__YOUR INSTRUCTIONS__
An exact copy is needed of the lines from the line holding "m_attend_statuses_pkey | bigint" through the final line of the listing below, both included.

*** Opening SOURCE INFORMATION ***

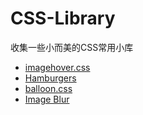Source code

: # CSS-Library

收集一些小而美的CSS常用小库

- [imagehover.css](http://imagehover.io/)
- [Hamburgers](https://github.com/jonsuh/hamburgers)
- [balloon.css](http://kazzkiq.github.io/balloon.css/)
- [Image Blur](http://msurguy.github.io/background-blur/)
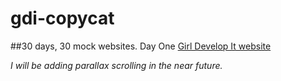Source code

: # gdi-copycat

##30 days, 30 mock websites. Day One
[Girl Develop It website]( https://www.girldevelopit.com)

*I will be adding parallax scrolling in the near future.*
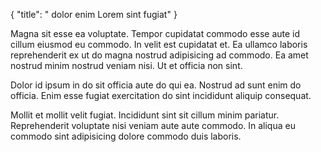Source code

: {
  "title": " dolor enim Lorem sint fugiat"
}

Magna sit esse ea voluptate. Tempor cupidatat commodo esse aute id cillum eiusmod eu commodo. In velit est cupidatat et. Ea ullamco laboris reprehenderit ex ut do magna nostrud adipisicing ad commodo. Ea amet nostrud minim nostrud veniam nisi. Ut et officia non sint.

Dolor id ipsum in do sit officia aute do qui ea. Nostrud ad sunt enim do officia. Enim esse fugiat exercitation do sint incididunt aliquip consequat.

Mollit et mollit velit fugiat. Incididunt sint sit cillum minim pariatur. Reprehenderit voluptate nisi veniam aute aute commodo. In aliqua eu commodo sint adipisicing dolore commodo duis laboris.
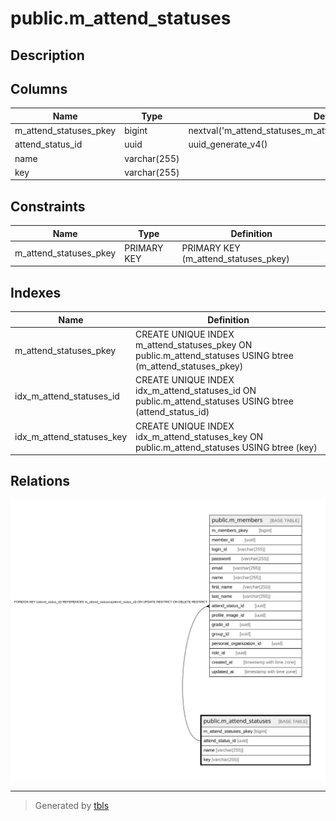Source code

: # public.m_attend_statuses

## Description

## Columns

| Name | Type | Default | Nullable | Children | Parents | Comment |
| ---- | ---- | ------- | -------- | -------- | ------- | ------- |
| m_attend_statuses_pkey | bigint | nextval('m_attend_statuses_m_attend_statuses_pkey_seq'::regclass) | false |  |  |  |
| attend_status_id | uuid | uuid_generate_v4() | false | [public.m_members](public.m_members.md) |  |  |
| name | varchar(255) |  | false |  |  |  |
| key | varchar(255) |  | false |  |  |  |

## Constraints

| Name | Type | Definition |
| ---- | ---- | ---------- |
| m_attend_statuses_pkey | PRIMARY KEY | PRIMARY KEY (m_attend_statuses_pkey) |

## Indexes

| Name | Definition |
| ---- | ---------- |
| m_attend_statuses_pkey | CREATE UNIQUE INDEX m_attend_statuses_pkey ON public.m_attend_statuses USING btree (m_attend_statuses_pkey) |
| idx_m_attend_statuses_id | CREATE UNIQUE INDEX idx_m_attend_statuses_id ON public.m_attend_statuses USING btree (attend_status_id) |
| idx_m_attend_statuses_key | CREATE UNIQUE INDEX idx_m_attend_statuses_key ON public.m_attend_statuses USING btree (key) |

## Relations

![er](public.m_attend_statuses.svg)

---

> Generated by [tbls](https://github.com/k1LoW/tbls)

*** Closing SOURCE INFORMATION ***

__ANSWER BOX__
| m_attend_statuses_pkey | bigint | nextval('m_attend_statuses_m_attend_statuses_pkey_seq'::regclass) | false |  |  |  |
| attend_status_id | uuid | uuid_generate_v4() | false | [public.m_members](public.m_members.md) |  |  |
| name | varchar(255) |  | false |  |  |  |
| key | varchar(255) |  | false |  |  |  |

## Constraints

| Name | Type | Definition |
| ---- | ---- | ---------- |
| m_attend_statuses_pkey | PRIMARY KEY | PRIMARY KEY (m_attend_statuses_pkey) |

## Indexes

| Name | Definition |
| ---- | ---------- |
| m_attend_statuses_pkey | CREATE UNIQUE INDEX m_attend_statuses_pkey ON public.m_attend_statuses USING btree (m_attend_statuses_pkey) |
| idx_m_attend_statuses_id | CREATE UNIQUE INDEX idx_m_attend_statuses_id ON public.m_attend_statuses USING btree (attend_status_id) |
| idx_m_attend_statuses_key | CREATE UNIQUE INDEX idx_m_attend_statuses_key ON public.m_attend_statuses USING btree (key) |

## Relations

![er](public.m_attend_statuses.svg)

---

> Generated by [tbls](https://github.com/k1LoW/tbls)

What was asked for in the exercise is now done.